* _EXERCISE_
Do not include the pictures; repeat the rest of the data exactly.

(Extracted data entries)
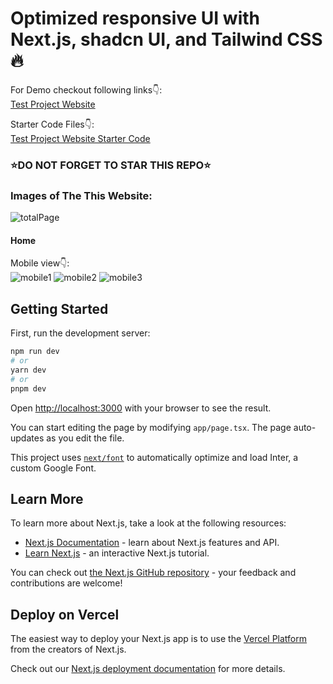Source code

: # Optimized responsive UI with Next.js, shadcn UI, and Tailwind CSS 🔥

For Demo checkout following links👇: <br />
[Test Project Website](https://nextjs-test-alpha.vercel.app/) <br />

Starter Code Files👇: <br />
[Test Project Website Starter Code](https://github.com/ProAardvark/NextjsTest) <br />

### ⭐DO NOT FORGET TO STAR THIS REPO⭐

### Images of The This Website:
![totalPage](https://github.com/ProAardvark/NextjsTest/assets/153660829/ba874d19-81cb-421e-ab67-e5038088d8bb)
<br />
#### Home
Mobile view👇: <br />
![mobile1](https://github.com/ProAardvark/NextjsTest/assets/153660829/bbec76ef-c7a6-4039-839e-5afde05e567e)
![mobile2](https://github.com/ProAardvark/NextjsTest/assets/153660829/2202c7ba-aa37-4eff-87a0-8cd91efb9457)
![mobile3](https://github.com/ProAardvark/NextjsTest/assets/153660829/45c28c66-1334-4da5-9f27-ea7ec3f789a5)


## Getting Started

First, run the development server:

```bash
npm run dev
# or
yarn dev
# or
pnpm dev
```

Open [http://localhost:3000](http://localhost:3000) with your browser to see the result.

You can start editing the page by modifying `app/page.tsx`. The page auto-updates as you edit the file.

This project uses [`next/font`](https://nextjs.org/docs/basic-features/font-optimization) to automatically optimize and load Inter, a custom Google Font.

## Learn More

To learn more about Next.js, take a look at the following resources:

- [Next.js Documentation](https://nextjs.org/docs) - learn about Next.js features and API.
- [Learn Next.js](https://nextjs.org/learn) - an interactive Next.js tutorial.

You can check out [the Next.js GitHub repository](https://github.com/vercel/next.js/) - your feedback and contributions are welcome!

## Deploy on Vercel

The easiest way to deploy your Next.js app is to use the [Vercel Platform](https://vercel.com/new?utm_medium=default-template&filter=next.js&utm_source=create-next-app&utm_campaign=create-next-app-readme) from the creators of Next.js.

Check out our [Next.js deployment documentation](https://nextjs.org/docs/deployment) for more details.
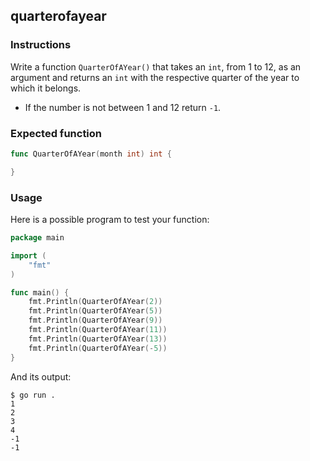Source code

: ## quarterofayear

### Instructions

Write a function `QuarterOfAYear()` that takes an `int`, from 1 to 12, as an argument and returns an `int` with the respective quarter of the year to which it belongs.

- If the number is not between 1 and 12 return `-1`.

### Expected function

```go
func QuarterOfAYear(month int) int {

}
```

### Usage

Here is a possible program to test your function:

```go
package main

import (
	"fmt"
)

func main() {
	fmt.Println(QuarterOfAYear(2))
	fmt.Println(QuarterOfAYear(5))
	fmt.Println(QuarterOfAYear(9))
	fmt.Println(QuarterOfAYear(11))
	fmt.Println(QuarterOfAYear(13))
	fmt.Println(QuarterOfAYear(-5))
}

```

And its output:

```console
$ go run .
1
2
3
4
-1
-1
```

* _SOLUTION BELOW_
Source code

: # Optimized responsive UI with Next.js, shadcn UI, and Tailwind CSS 🔥

For Demo checkout following links👇: <br />
[Test Project Website](https://nextjs-test-alpha.vercel.app/) <br />

Starter Code Files👇: <br />
[Test Project Website Starter Code](https://github.com/ProAardvark/NextjsTest) <br />

### ⭐DO NOT FORGET TO STAR THIS REPO⭐

### Images of The This Website:
![totalPage](https://github.com/ProAardvark/NextjsTest/assets/153660829/ba874d19-81cb-421e-ab67-e5038088d8bb)
<br />
#### Home
Mobile view👇: <br />
![mobile1](https://github.com/ProAardvark/NextjsTest/assets/153660829/bbec76ef-c7a6-4039-839e-5afde05e567e)
![mobile2](https://github.com/ProAardvark/NextjsTest/assets/153660829/2202c7ba-aa37-4eff-87a0-8cd91efb9457)
![mobile3](https://github.com/ProAardvark/NextjsTest/assets/153660829/45c28c66-1334-4da5-9f27-ea7ec3f789a5)


## Getting Started

First, run the development server:

```bash
npm run dev
# or
yarn dev
# or
pnpm dev
```

Open [http://localhost:3000](http://localhost:3000) with your browser to see the result.

You can start editing the page by modifying `app/page.tsx`. The page auto-updates as you edit the file.

This project uses [`next/font`](https://nextjs.org/docs/basic-features/font-optimization) to automatically optimize and load Inter, a custom Google Font.

## Learn More

To learn more about Next.js, take a look at the following resources:

- [Next.js Documentation](https://nextjs.org/docs) - learn about Next.js features and API.
- [Learn Next.js](https://nextjs.org/learn) - an interactive Next.js tutorial.

You can check out [the Next.js GitHub repository](https://github.com/vercel/next.js/) - your feedback and contributions are welcome!

## Deploy on Vercel

The easiest way to deploy your Next.js app is to use the [Vercel Platform](https://vercel.com/new?utm_medium=default-template&filter=next.js&utm_source=create-next-app&utm_campaign=create-next-app-readme) from the creators of Next.js.

Check out our [Next.js deployment documentation](https://nextjs.org/docs/deployment) for more details.
Source code

: ## quarterofayear

### Instructions

Write a function `QuarterOfAYear()` that takes an `int`, from 1 to 12, as an argument and returns an `int` with the respective quarter of the year to which it belongs.

- If the number is not between 1 and 12 return `-1`.

### Expected function

```go
func QuarterOfAYear(month int) int {

}
```

### Usage

Here is a possible program to test your function:

```go
package main

import (
	"fmt"
)

func main() {
	fmt.Println(QuarterOfAYear(2))
	fmt.Println(QuarterOfAYear(5))
	fmt.Println(QuarterOfAYear(9))
	fmt.Println(QuarterOfAYear(11))
	fmt.Println(QuarterOfAYear(13))
	fmt.Println(QuarterOfAYear(-5))
}

```

And its output:

```console
$ go run .
1
2
3
4
-1
-1
```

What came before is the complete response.